Task brief: Everything from the first line of the records to the line containing "a table definition.</span></span>", inclusive, is to be extracted exactly, and nothing more.

Content starts

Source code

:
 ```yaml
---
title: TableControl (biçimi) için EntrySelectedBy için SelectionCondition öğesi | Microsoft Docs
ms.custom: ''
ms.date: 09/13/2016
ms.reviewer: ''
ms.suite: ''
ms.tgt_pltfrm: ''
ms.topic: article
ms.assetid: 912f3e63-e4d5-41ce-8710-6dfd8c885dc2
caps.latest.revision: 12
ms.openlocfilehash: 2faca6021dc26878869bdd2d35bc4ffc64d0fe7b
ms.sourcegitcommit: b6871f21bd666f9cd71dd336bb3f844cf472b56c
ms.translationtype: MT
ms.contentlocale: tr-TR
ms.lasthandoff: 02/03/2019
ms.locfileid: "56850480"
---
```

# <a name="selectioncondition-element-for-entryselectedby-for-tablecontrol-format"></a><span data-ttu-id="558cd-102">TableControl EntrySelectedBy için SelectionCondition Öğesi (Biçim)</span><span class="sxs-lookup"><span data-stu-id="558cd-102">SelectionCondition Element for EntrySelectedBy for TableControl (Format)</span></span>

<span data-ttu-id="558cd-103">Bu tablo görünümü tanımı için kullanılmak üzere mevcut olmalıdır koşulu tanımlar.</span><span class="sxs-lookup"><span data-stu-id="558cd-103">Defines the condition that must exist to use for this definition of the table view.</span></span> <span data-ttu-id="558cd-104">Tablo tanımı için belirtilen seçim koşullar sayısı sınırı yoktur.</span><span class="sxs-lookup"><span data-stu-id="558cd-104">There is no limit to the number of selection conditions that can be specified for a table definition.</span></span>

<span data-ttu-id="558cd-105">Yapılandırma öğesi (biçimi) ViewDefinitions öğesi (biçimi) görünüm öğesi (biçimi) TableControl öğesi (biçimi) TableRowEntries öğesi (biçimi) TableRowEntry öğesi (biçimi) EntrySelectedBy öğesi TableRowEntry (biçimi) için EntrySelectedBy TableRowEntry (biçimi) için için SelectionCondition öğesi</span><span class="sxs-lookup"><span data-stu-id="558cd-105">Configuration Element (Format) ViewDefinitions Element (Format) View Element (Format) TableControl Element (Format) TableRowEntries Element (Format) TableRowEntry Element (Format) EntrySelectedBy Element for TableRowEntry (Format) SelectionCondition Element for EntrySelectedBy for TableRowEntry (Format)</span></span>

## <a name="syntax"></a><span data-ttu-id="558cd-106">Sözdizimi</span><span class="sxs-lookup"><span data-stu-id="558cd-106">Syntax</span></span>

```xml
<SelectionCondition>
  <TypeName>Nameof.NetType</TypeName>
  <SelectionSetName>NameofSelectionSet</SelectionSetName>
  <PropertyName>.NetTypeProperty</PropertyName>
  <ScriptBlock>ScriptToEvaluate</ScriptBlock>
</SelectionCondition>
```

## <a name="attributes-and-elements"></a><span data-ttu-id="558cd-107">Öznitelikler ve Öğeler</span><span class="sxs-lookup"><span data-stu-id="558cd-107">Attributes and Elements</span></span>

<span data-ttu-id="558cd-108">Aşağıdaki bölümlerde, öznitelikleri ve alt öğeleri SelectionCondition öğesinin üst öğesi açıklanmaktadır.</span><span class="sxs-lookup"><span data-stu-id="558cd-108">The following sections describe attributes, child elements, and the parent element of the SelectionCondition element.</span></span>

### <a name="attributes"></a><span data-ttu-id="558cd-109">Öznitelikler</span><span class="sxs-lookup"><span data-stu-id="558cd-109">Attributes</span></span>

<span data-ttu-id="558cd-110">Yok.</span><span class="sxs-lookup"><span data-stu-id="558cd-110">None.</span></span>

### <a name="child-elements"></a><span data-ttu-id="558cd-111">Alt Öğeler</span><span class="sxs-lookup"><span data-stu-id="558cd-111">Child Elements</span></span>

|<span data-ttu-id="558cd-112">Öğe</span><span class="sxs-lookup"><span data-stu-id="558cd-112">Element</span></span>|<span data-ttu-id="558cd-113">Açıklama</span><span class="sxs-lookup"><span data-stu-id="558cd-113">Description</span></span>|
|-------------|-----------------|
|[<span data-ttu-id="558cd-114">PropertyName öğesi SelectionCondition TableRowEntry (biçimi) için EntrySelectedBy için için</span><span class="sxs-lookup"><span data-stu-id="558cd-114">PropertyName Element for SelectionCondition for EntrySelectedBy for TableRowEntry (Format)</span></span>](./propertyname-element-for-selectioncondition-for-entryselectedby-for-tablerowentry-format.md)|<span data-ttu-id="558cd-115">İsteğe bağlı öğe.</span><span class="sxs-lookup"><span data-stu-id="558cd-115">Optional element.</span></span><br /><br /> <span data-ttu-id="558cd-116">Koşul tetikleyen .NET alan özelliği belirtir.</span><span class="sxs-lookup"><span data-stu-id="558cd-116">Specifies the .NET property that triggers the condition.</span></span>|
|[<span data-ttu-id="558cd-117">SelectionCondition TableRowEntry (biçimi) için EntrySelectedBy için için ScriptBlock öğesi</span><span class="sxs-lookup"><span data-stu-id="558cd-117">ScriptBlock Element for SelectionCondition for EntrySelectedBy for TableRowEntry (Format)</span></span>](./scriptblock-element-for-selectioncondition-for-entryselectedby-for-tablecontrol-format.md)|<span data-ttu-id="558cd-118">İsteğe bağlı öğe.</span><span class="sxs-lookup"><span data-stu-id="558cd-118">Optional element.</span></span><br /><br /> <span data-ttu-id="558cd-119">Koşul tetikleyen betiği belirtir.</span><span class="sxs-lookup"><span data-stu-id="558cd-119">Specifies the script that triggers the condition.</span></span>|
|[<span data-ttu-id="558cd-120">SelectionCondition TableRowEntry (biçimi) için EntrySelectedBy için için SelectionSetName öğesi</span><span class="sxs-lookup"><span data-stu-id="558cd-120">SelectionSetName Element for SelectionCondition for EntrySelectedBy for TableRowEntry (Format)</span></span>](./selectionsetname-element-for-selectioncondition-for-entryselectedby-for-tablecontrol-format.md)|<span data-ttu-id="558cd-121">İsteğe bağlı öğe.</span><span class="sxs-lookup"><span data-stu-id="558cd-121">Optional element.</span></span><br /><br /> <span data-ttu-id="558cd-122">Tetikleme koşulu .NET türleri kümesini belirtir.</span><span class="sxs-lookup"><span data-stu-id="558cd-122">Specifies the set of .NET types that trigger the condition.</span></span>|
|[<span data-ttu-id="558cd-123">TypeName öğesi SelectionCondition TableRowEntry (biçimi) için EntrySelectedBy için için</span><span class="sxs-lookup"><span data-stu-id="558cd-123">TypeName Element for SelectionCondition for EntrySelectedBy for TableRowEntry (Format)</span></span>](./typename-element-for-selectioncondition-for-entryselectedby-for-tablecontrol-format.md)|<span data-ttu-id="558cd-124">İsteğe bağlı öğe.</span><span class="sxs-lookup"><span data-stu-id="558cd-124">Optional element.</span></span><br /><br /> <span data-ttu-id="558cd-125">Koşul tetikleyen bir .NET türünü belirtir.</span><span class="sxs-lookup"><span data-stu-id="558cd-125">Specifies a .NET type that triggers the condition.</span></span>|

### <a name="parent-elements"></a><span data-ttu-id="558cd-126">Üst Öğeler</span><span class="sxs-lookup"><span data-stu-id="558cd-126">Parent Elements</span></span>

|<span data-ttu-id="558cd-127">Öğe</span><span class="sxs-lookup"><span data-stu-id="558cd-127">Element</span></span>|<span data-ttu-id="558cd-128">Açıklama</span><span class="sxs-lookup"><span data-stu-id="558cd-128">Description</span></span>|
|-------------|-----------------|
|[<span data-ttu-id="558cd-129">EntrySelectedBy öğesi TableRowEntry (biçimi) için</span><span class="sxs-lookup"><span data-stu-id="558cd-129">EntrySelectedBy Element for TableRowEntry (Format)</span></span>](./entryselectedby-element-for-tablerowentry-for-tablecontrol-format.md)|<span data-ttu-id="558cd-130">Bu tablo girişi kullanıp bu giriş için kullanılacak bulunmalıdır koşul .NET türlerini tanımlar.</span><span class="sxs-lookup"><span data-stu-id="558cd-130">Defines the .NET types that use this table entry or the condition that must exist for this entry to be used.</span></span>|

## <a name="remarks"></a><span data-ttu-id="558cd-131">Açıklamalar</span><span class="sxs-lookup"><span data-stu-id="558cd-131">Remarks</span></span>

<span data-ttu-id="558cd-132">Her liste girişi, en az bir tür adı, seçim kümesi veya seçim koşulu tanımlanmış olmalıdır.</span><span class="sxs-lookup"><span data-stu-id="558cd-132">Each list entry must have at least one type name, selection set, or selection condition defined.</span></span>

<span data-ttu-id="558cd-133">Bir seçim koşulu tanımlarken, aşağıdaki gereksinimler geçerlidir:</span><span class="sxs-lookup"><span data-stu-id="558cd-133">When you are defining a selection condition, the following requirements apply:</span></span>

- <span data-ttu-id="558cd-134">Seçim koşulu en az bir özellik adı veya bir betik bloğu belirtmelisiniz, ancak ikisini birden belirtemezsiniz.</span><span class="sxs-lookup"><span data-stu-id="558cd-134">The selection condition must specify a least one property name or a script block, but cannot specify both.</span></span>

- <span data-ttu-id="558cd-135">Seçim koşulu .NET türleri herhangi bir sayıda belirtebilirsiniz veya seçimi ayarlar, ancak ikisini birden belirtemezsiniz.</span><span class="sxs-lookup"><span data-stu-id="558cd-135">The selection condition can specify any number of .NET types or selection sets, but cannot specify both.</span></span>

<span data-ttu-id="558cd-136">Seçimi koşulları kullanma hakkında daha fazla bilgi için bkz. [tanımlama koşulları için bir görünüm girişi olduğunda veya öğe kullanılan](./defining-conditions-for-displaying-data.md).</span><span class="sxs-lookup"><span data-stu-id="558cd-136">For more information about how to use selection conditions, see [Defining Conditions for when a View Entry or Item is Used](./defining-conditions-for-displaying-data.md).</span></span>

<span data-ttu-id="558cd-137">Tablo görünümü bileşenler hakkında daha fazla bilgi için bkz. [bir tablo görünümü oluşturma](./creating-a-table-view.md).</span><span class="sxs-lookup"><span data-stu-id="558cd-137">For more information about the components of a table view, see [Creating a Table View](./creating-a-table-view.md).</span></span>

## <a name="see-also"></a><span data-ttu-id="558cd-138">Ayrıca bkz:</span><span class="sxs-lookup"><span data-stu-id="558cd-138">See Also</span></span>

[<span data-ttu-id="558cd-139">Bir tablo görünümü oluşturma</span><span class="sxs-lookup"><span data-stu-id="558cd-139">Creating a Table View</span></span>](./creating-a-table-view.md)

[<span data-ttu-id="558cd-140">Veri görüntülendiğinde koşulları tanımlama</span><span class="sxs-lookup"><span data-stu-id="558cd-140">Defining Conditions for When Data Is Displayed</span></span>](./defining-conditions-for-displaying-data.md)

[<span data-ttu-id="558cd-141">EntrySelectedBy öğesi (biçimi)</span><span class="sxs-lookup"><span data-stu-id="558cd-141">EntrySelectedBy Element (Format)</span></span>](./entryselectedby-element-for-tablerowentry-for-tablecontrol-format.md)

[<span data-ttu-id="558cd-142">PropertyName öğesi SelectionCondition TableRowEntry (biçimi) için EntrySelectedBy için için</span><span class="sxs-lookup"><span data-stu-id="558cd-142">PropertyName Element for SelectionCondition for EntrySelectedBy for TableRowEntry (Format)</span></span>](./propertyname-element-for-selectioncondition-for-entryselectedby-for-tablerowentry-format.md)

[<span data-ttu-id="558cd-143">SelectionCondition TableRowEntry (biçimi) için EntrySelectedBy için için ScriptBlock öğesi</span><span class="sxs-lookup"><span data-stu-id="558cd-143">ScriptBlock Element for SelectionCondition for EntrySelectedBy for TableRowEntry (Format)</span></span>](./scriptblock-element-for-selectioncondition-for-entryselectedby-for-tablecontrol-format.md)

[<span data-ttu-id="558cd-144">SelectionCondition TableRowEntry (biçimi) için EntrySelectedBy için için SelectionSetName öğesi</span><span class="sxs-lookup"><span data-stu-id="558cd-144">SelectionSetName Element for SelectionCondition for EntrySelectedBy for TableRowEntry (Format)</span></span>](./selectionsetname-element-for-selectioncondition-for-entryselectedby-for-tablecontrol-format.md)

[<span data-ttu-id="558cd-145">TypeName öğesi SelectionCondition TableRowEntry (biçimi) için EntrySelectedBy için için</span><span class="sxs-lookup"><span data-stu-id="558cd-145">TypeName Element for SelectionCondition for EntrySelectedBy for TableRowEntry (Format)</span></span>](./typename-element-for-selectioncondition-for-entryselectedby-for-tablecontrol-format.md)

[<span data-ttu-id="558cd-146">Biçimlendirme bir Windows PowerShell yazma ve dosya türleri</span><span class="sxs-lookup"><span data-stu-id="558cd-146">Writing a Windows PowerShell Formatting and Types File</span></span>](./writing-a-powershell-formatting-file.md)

Content ends

Problem solution:
Source code

:
 ```yaml
---
title: TableControl (biçimi) için EntrySelectedBy için SelectionCondition öğesi | Microsoft Docs
ms.custom: ''
ms.date: 09/13/2016
ms.reviewer: ''
ms.suite: ''
ms.tgt_pltfrm: ''
ms.topic: article
ms.assetid: 912f3e63-e4d5-41ce-8710-6dfd8c885dc2
caps.latest.revision: 12
ms.openlocfilehash: 2faca6021dc26878869bdd2d35bc4ffc64d0fe7b
ms.sourcegitcommit: b6871f21bd666f9cd71dd336bb3f844cf472b56c
ms.translationtype: MT
ms.contentlocale: tr-TR
ms.lasthandoff: 02/03/2019
ms.locfileid: "56850480"
---
```

# <a name="selectioncondition-element-for-entryselectedby-for-tablecontrol-format"></a><span data-ttu-id="558cd-102">TableControl EntrySelectedBy için SelectionCondition Öğesi (Biçim)</span><span class="sxs-lookup"><span data-stu-id="558cd-102">SelectionCondition Element for EntrySelectedBy for TableControl (Format)</span></span>

<span data-ttu-id="558cd-103">Bu tablo görünümü tanımı için kullanılmak üzere mevcut olmalıdır koşulu tanımlar.</span><span class="sxs-lookup"><span data-stu-id="558cd-103">Defines the condition that must exist to use for this definition of the table view.</span></span> <span data-ttu-id="558cd-104">Tablo tanımı için belirtilen seçim koşullar sayısı sınırı yoktur.</span><span class="sxs-lookup"><span data-stu-id="558cd-104">There is no limit to the number of selection conditions that can be specified for a table definition.</span></span>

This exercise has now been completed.